▶ Task description: Only one stretch of the data below is wanted: the lines starting at the one with "## High Level" and ending at the one with "- A socket server", both included, given again exactly.

Collected data:
···

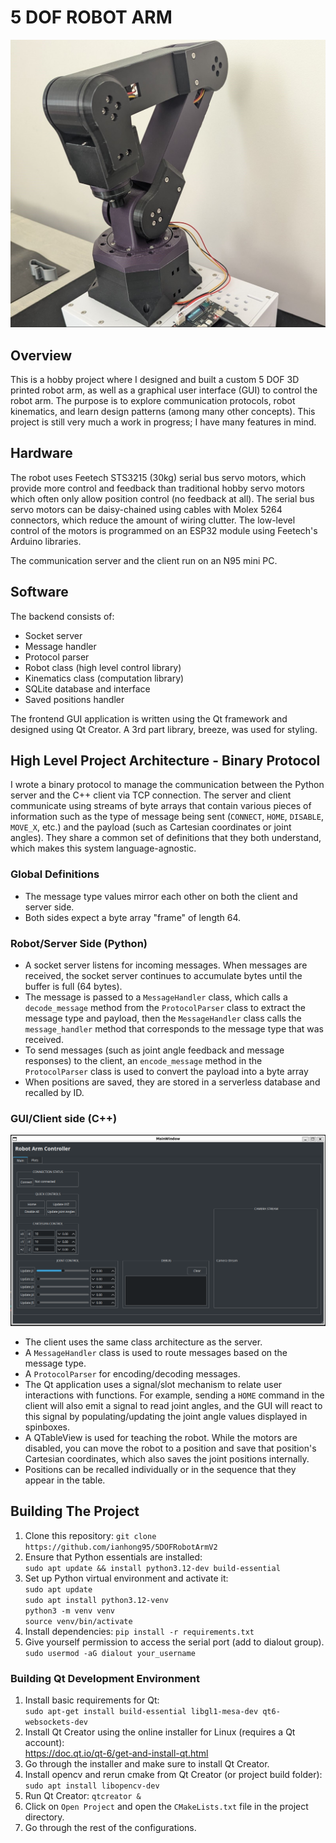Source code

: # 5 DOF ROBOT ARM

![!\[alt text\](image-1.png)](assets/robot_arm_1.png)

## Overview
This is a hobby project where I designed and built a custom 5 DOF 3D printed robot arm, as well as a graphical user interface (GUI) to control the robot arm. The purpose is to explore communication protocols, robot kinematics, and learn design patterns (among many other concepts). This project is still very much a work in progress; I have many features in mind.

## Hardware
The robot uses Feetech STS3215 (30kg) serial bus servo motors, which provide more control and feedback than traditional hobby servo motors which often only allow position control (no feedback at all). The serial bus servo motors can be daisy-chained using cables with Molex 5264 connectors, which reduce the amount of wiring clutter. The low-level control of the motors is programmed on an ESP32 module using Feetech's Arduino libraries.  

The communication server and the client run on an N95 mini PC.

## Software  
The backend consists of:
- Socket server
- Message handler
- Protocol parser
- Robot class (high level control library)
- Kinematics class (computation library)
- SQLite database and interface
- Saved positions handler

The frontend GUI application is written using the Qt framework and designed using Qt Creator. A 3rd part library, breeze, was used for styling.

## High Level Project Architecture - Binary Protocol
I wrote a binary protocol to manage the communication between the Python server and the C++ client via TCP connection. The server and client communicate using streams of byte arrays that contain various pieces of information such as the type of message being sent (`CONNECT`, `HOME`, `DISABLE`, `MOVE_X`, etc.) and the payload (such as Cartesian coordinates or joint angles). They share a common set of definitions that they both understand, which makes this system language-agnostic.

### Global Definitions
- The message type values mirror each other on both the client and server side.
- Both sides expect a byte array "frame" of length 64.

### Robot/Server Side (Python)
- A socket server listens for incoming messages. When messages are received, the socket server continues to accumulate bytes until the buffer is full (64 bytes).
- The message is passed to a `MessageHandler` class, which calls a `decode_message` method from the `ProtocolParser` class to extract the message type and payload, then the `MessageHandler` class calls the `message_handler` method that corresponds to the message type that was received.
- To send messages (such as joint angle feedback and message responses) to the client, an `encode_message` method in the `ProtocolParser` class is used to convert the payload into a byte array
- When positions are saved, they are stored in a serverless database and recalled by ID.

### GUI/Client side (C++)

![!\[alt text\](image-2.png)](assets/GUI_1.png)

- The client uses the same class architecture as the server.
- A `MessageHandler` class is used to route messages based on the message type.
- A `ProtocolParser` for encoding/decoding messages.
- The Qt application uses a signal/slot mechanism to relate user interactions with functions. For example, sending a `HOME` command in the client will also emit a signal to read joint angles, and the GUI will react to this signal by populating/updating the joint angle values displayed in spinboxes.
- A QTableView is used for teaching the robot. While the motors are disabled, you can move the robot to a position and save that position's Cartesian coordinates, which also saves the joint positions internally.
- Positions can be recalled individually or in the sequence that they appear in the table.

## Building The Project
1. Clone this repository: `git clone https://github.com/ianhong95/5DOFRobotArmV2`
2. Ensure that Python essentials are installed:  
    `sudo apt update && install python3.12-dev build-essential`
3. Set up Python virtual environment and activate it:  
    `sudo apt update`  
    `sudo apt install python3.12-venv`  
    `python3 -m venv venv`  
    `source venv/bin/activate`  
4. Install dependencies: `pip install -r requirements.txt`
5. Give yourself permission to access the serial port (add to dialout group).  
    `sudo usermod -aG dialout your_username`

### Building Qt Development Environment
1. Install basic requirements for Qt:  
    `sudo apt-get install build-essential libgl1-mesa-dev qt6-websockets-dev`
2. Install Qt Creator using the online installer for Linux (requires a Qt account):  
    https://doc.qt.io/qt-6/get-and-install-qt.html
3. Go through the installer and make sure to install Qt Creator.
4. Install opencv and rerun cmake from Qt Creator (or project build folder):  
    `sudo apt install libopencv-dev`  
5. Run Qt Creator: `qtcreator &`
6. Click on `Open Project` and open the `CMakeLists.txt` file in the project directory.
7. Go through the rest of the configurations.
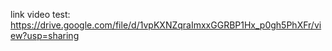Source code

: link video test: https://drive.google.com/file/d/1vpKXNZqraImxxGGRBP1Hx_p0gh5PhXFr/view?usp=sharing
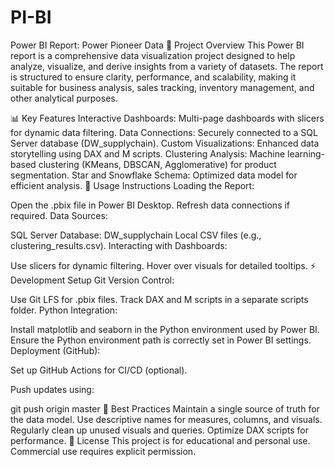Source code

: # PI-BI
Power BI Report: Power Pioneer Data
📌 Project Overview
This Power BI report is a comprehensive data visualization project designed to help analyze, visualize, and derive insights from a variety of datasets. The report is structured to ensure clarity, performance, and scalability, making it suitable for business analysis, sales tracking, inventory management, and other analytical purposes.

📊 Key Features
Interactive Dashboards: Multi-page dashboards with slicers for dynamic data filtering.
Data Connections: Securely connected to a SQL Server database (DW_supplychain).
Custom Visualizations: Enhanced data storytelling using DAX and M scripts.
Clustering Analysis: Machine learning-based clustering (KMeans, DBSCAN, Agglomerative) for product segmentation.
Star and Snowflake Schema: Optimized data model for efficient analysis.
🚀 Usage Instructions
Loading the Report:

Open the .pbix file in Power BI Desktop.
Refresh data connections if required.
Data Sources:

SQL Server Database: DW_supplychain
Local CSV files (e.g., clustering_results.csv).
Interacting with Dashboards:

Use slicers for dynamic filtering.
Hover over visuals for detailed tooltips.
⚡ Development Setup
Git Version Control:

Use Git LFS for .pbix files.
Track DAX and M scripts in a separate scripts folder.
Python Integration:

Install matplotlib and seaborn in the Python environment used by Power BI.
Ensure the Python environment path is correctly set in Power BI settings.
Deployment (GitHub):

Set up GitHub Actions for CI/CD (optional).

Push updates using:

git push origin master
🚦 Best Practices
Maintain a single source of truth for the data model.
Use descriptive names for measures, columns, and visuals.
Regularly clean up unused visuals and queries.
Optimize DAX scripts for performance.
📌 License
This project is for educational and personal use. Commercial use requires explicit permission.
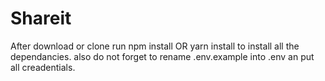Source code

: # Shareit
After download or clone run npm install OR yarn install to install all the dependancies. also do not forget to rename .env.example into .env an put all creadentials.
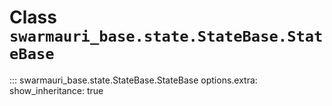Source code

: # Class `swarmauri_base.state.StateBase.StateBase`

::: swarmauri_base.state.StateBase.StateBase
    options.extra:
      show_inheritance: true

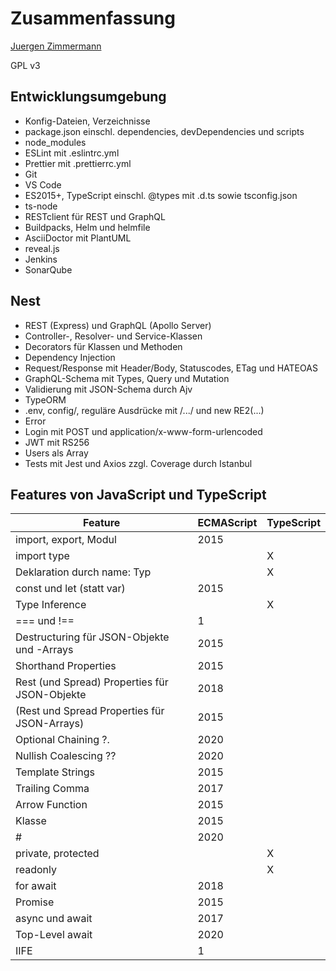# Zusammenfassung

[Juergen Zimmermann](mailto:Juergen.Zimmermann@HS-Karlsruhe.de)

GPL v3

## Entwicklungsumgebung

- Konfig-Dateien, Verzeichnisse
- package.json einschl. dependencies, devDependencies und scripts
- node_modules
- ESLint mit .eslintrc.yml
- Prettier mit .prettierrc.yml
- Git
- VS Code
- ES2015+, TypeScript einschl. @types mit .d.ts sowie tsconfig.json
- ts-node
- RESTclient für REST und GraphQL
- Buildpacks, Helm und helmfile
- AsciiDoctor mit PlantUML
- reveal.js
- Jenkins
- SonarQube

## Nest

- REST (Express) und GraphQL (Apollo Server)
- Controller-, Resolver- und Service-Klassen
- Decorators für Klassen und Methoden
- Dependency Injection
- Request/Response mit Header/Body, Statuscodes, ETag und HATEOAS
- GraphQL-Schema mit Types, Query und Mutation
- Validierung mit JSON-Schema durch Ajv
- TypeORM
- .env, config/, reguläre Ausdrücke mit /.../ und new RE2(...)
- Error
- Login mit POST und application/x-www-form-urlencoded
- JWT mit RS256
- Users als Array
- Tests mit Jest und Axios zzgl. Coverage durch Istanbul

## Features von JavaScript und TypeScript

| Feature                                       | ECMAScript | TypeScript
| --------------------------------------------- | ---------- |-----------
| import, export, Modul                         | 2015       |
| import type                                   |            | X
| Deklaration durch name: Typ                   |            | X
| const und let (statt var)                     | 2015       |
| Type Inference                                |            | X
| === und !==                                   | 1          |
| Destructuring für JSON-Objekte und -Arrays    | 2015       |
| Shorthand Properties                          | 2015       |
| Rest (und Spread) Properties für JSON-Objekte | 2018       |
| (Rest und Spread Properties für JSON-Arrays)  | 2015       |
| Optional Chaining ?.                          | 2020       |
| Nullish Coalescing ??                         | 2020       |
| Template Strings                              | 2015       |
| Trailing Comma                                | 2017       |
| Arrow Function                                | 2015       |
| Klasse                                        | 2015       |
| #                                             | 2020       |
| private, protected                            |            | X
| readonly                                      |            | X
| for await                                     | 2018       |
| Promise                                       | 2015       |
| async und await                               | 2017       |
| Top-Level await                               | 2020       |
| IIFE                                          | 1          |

···

▶ Written answer:
## High Level Project Architecture - Binary Protocol
I wrote a binary protocol to manage the communication between the Python server and the C++ client via TCP connection. The server and client communicate using streams of byte arrays that contain various pieces of information such as the type of message being sent (`CONNECT`, `HOME`, `DISABLE`, `MOVE_X`, etc.) and the payload (such as Cartesian coordinates or joint angles). They share a common set of definitions that they both understand, which makes this system language-agnostic.

### Global Definitions
- The message type values mirror each other on both the client and server side.
- Both sides expect a byte array "frame" of length 64.

### Robot/Server Side (Python)
- A socket server listens for incoming messages. When messages are received, the socket server continues to accumulate bytes until the buffer is full (64 bytes).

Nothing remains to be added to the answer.